Não é de brasileiro ou de erros em língua brasileira que se trata; os ilustres lá do “pedaço” que se assoem ao seu próprio guardanapo, que fiquem lá com as suas bacoradas, desenrasquem-se, o que até não há-de ser difícil visto que o brasileiro não está sujeito a qualquer tipo de regras ou norma — é uma língua “tipo” CC, ou seja, Consoante Calha: o erro em geral e a asneira em particular, aliás, são a regra e não a excepção na “língua universáu” brasileira. Problema deles. Os nossos erros, por simples corruptela ou elementar ignorância, são nossos, são exclusivos, são  gramatical, terminológica e enciclopedicamente portugueses.

Ao invés do que se entende, segundo a Vox Populi (a que se juntam uns quantos especialistas da asneirola), escrever mal e falar pior sempre foi uma espécie de desporto nacional. A tanga mais disseminada, neste particular, é que no tempo da outra senhora (ou “dantes”, para os mais tímidos) toda a gente escrevia (e falava) com correcção e só hoje em dia escrever com os pés não é ridículo, é currículo. Nem uma coisa nem outra, claro. Wishful thinking ainda não tem nada a ver com a realidade.

E isto em especial no que à escrita diz respeito, até porque a regra geral é que as formas artesanais de fazer seja o que for são, por regra e definição, bem mais simples do que a sua materialização com saber e arte; premissa que vale tanto para uma pintura como para qualquer partitura, escultura ou obra de arquitectura, o texto mais básico ou a obra literária mais fascinante e memorável.

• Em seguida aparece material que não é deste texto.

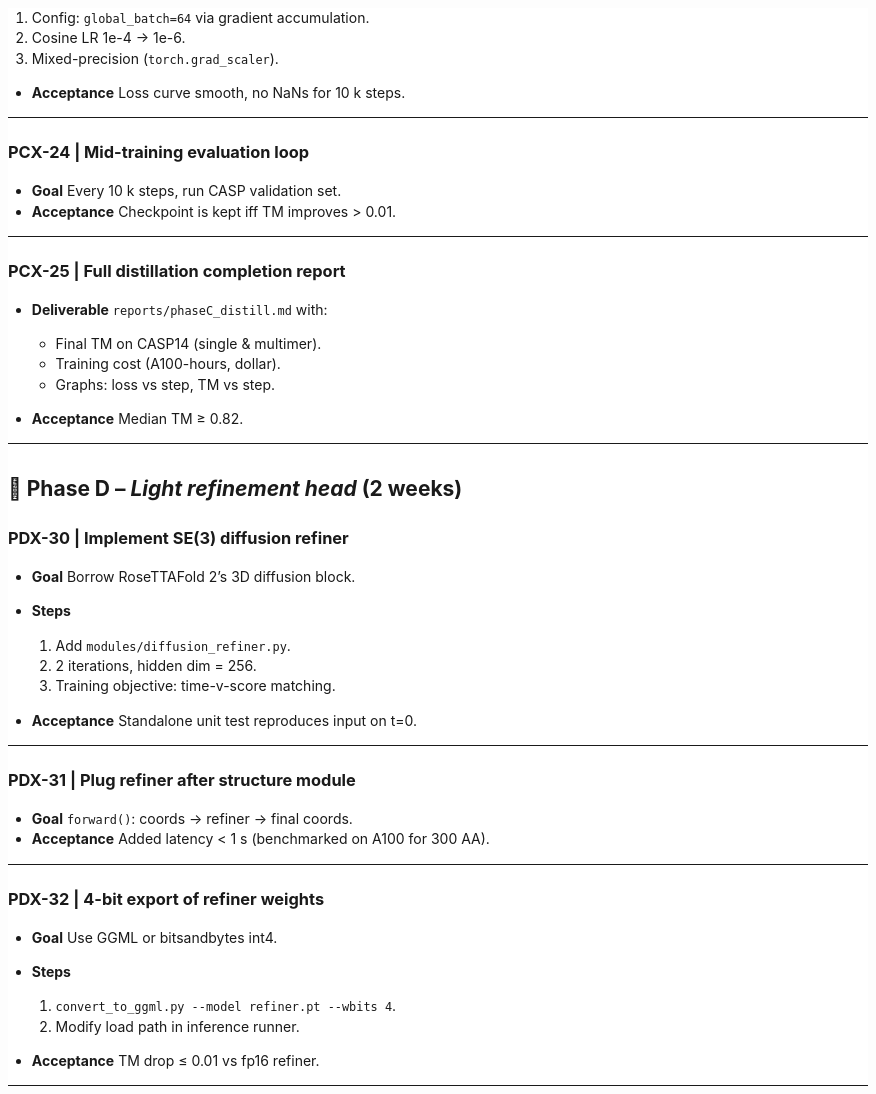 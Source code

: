   1. Config: `global_batch=64` via gradient accumulation.
  2. Cosine LR 1e-4 → 1e-6.
  3. Mixed-precision (`torch.grad_scaler`).
* **Acceptance**  Loss curve smooth, no NaNs for 10 k steps.

---

### **PCX-24 | Mid-training evaluation loop**

* **Goal**  Every 10 k steps, run CASP validation set.
* **Acceptance**  Checkpoint is kept iff TM improves > 0.01.

---

### **PCX-25 | Full distillation completion report**

* **Deliverable**  `reports/phaseC_distill.md` with:

  * Final TM on CASP14 (single & multimer).
  * Training cost (A100-hours, dollar).
  * Graphs: loss vs step, TM vs step.
* **Acceptance**  Median TM ≥ 0.82.

---

## 📍 Phase D – *Light refinement head* (2 weeks)

### **PDX-30 | Implement SE(3) diffusion refiner**

* **Goal**  Borrow RoseTTAFold 2’s 3D diffusion block.
* **Steps**

  1. Add `modules/diffusion_refiner.py`.
  2. 2 iterations, hidden dim = 256.
  3. Training objective: time-v-score matching.
* **Acceptance**  Standalone unit test reproduces input on t=0.

---

### **PDX-31 | Plug refiner after structure module**

* **Goal**  `forward()`: coords → refiner → final coords.
* **Acceptance**  Added latency < 1 s (benchmarked on A100 for 300 AA).

---

### **PDX-32 | 4-bit export of refiner weights**

* **Goal**  Use GGML or bitsandbytes int4.
* **Steps**

  1. `convert_to_ggml.py --model refiner.pt --wbits 4`.
  2. Modify load path in inference runner.
* **Acceptance**  TM drop ≤ 0.01 vs fp16 refiner.

---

Em suma, sempre se escreveu por cá pessimamente; declinar com correcção uma única frase parece ser um exercício excruciante para a esmagadora maioria dos portugueses; pronunciar umas palavrinhas sem desfiar asneiras a granel é algo quase tão complicado como calcular a velocidade (e a trajectória) do vento solar quando “sopra” nas “velas” do Space Shuttle.

Tanto na escrita como na fala existe um infindável anedotário no qual até altos dignitários e diplomatas, governantes, altos quadros e ministros em geral participam. O que, por conseguinte e por contraponto, em pura antítese e a título de ilustração a contrario, poderá remeter-nos de novo até ao ponto de partida, ou seja, poderá  suceder que afinal escrever com os pés tenha também a ver com a língua brasileira impingida pelo AO90: o erro que resultava de ignorância passa a ser obrigatório por lei e é o próprio Estado (português) que nos impõe esse inimaginável horror.

Porém, reiteremos também, não é essa a questão ou, pelo menos, não o busílis dela. Sempre se escreveu em Portugal com os pés e sempre se falou abaixo de cão. Por excepção absoluta, a única vantagem do AO90 foi — acrescendo à galopante falência do Ensino do Português, dos bancos da escola aos anfiteatros das faculdades — pôr algumas pessoas (que nunca antes ou muito raramente se tinham metido em tais assados) a estudar, a escrever, a falar sobre o erro “de” Português.

Evitando quase sempre encarar de frente os reais problemas que afectam a Língua Portuguesa, sim, aqueles que o AO90 gerou a partir do nada, mas ao menos deixando algumas pistas para a missão quase impossível que nos coube em sorte: acabar com o saque do Português pelo AO90.

Português a saque

O escrever mal e o falar pior nos media portugueses

 

Por Rui Cardoso 1 de Abril de 2021

in Ciberdúvidas da Língua Portuguesa,
[consultado em 09-04-2021]
ciberduvidas.iscte-iul.pt

 

 


 

«Entre o inglês contrabandeado e o brasileiro das novelas, a língua portuguesa agoniza. Nunca se falou e escreveu tão mal e o exemplo vem de cima.»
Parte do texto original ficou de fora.